American media is filled with unbelievable stories about US presidential hopeful Donald Trump’s reverence for Russian president Vladimir Putin – former KGB intelligence officer who later in his career worked for KGB in Germany before he was handpicked by the new and first post-Soviet Russian president Boris Yelstsin to succeed him. Russia, Americans say, is frequently at odds with American interests on the world stage.
Is Trump all that committed on his pronouncements on Russian policy? Is there any creditable evidence that he has received Russian money? Are Trump’s business interests in Russia really all that significant?
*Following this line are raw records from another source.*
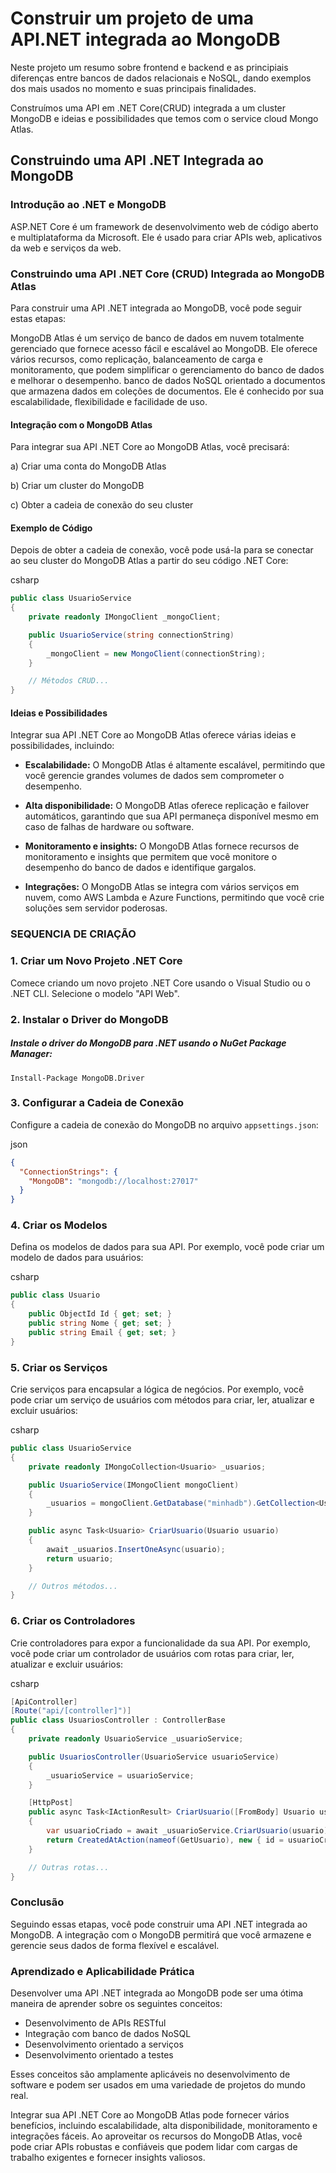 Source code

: # Construir um projeto de uma API.NET integrada ao MongoDB 

Neste projeto um resumo sobre frontend e backend e as principiais diferenças entre bancos de dados relacionais e NoSQL, dando exemplos dos mais usados no momento e suas principais finalidades.

Construímos uma API em .NET Core(CRUD) integrada a um cluster MongoDB e ideias e possibilidades que temos com o service cloud Mongo Atlas. 

## **Construindo uma API .NET Integrada ao MongoDB**

### **Introdução ao .NET e MongoDB**

ASP.NET Core é um framework de desenvolvimento web de código aberto e multiplataforma da Microsoft. Ele é usado para criar APIs web, aplicativos da web e serviços da web.

### **Construindo uma API .NET Core (CRUD) Integrada ao MongoDB Atlas**

Para construir uma API .NET integrada ao MongoDB, você pode seguir estas etapas:

MongoDB Atlas é um serviço de banco de dados em nuvem totalmente gerenciado que fornece acesso fácil e escalável ao MongoDB. Ele oferece vários recursos, como replicação, balanceamento de carga e monitoramento, que podem simplificar o gerenciamento do banco de dados e melhorar o desempenho.  banco de dados NoSQL orientado a documentos que armazena dados em coleções de documentos. Ele é conhecido por sua escalabilidade, flexibilidade e facilidade de uso.

#### **Integração com o MongoDB Atlas**

Para integrar sua API .NET Core ao MongoDB Atlas, você precisará:

a) Criar uma conta do MongoDB Atlas

b) Criar um cluster do MongoDB

c) Obter a cadeia de conexão do seu cluster

#### **Exemplo de Código**

Depois de obter a cadeia de conexão, você pode usá-la para se conectar ao seu cluster do MongoDB Atlas a partir do seu código .NET Core:

csharp

```csharp
public class UsuarioService
{
    private readonly IMongoClient _mongoClient;

    public UsuarioService(string connectionString)
    {
        _mongoClient = new MongoClient(connectionString);
    }

    // Métodos CRUD...
}
```

#### **Ideias e Possibilidades**

Integrar sua API .NET Core ao MongoDB Atlas oferece várias ideias e possibilidades, incluindo:

- **Escalabilidade:** O MongoDB Atlas é altamente escalável, permitindo que você gerencie grandes volumes de dados sem comprometer o desempenho.

- **Alta disponibilidade:** O MongoDB Atlas oferece replicação e failover automáticos, garantindo que sua API permaneça disponível mesmo em caso de falhas de hardware ou software.

- **Monitoramento e insights:** O MongoDB Atlas fornece recursos de monitoramento e insights que permitem que você monitore o desempenho do banco de dados e identifique gargalos.

- **Integrações:** O MongoDB Atlas se integra com vários serviços em nuvem, como AWS Lambda e Azure Functions, permitindo que você crie soluções sem servidor poderosas.

  

### **SEQUENCIA DE CRIAÇÃO**

### **1. Criar um Novo Projeto .NET Core**

Comece criando um novo projeto .NET Core usando o Visual Studio ou o .NET CLI. Selecione o modelo "API Web".

### **2. Instalar o Driver do MongoDB**

##### Instale o driver do MongoDB para .NET usando o NuGet Package Manager:

```plaintext
Install-Package MongoDB.Driver
```

### **3. Configurar a Cadeia de Conexão**

Configure a cadeia de conexão do MongoDB no arquivo `appsettings.json`:

json

```json
{
  "ConnectionStrings": {
    "MongoDB": "mongodb://localhost:27017"
  }
}
```

### **4. Criar os Modelos**

Defina os modelos de dados para sua API. Por exemplo, você pode criar um modelo de dados para usuários:

csharp

```csharp
public class Usuario
{
    public ObjectId Id { get; set; }
    public string Nome { get; set; }
    public string Email { get; set; }
}
```

### **5. Criar os Serviços**

Crie serviços para encapsular a lógica de negócios. Por exemplo, você pode criar um serviço de usuários com métodos para criar, ler, atualizar e excluir usuários:

csharp

```csharp
public class UsuarioService
{
    private readonly IMongoCollection<Usuario> _usuarios;

    public UsuarioService(IMongoClient mongoClient)
    {
        _usuarios = mongoClient.GetDatabase("minhadb").GetCollection<Usuario>("usuarios");
    }

    public async Task<Usuario> CriarUsuario(Usuario usuario)
    {
        await _usuarios.InsertOneAsync(usuario);
        return usuario;
    }

    // Outros métodos...
}
```

### **6. Criar os Controladores**

Crie controladores para expor a funcionalidade da sua API. Por exemplo, você pode criar um controlador de usuários com rotas para criar, ler, atualizar e excluir usuários:

csharp

```csharp
[ApiController]
[Route("api/[controller]")]
public class UsuariosController : ControllerBase
{
    private readonly UsuarioService _usuarioService;

    public UsuariosController(UsuarioService usuarioService)
    {
        _usuarioService = usuarioService;
    }

    [HttpPost]
    public async Task<IActionResult> CriarUsuario([FromBody] Usuario usuario)
    {
        var usuarioCriado = await _usuarioService.CriarUsuario(usuario);
        return CreatedAtAction(nameof(GetUsuario), new { id = usuarioCriado.Id }, usuarioCriado);
    }

    // Outras rotas...
}
```

### **Conclusão**

Seguindo essas etapas, você pode construir uma API .NET integrada ao MongoDB. A integração com o MongoDB permitirá que você armazene e gerencie seus dados de forma flexível e escalável.

### **Aprendizado e Aplicabilidade Prática**

Desenvolver uma API .NET integrada ao MongoDB pode ser uma ótima maneira de aprender sobre os seguintes conceitos:

- Desenvolvimento de APIs RESTful
- Integração com banco de dados NoSQL
- Desenvolvimento orientado a serviços
- Desenvolvimento orientado a testes

Esses conceitos são amplamente aplicáveis no desenvolvimento de software e podem ser usados em uma variedade de projetos do mundo real.

Integrar sua API .NET Core ao MongoDB Atlas pode fornecer vários benefícios, incluindo escalabilidade, alta disponibilidade, monitoramento e integrações fáceis. Ao aproveitar os recursos do MongoDB Atlas, você pode criar APIs robustas e confiáveis que podem lidar com cargas de trabalho exigentes e fornecer insights valiosos.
Basically, Trump is an American hawk while Putin is a Russian variety of this character. Trump may have business interests in Russia that Puitn may back. Apart from that, Trump may have liked the boldness, stubbornness and thoroughness of Russian president.
Recently Republican Donald Trump said he is not sure what kind of relationship he would have with Russian President Putin if he is elected US president.
Democrats have consistently mocked Trump’s past remarks in praise of the Russian strongman, the latest instance coming from vice presidential nominee Sen. Tim Kaine.
Donald Trump pushed back on Hillary Clinton’s accusation that he’s cozying up to Putin after the charge put Trump’s running mate on the defensive during the vice presidential debate. The billionaire Trump sought to take away an argument that Clinton and her running mate, Tim Kaine, have ramped up in the final weeks of the campaign as they work to portray Trump as dangerous for American interests overseas. While US-Russia relations nosedive over failed diplomacy in Syria, Trump has complimented Putin, calling him a strong leader and even encouraging him to track down Clinton’s missing emails, though Trump later said he was being sarcastic.
The celebrity businessman said his relationship with Russia’s leader would be determined by how Moscow responds to strong US leadership under a Trump administration. “They say Donald Trump loves Putin. I don’t love, I don’t hate. We’ll see how it works,” Trump told a rally outside Las Vegas. Speaking before an estimated crowd of 7,000 in Henderson, Nev., a Las Vegas suburb, Trump said he could not predict the type of relationship he would have with Putin.
Trump was on the campaign trail, making several stops across Nevada. Taking the stage in Henderson, Nev., Trump took his own victory lap for Pence’s performance, which he called “phenomenal.”
Clinton shrugged that off, saying Trump has weird fascination with dictators. “My opponent seems not to know the difference between an ally and adversary,” Clinton said at an evening fundraiser in Washington. “You guys love Russia,” Democratic VP candidate Kaine said in Tuesday’s debate. In a forceful rebuke, Pence described Putin as a “small and bullying leader” but blamed Clinton and President Barack Obama for a “weak and feckless” foreign policy that had awakened Moscow’s aggression in Ukraine and meddling in the Middle East. Pence’s cool demeanor contrasted with Trump’s bluster during his own, top-of-the-ticket showdown against Clinton. However strong Pence’s performance, Trump made clear he considers it a reflection of himself.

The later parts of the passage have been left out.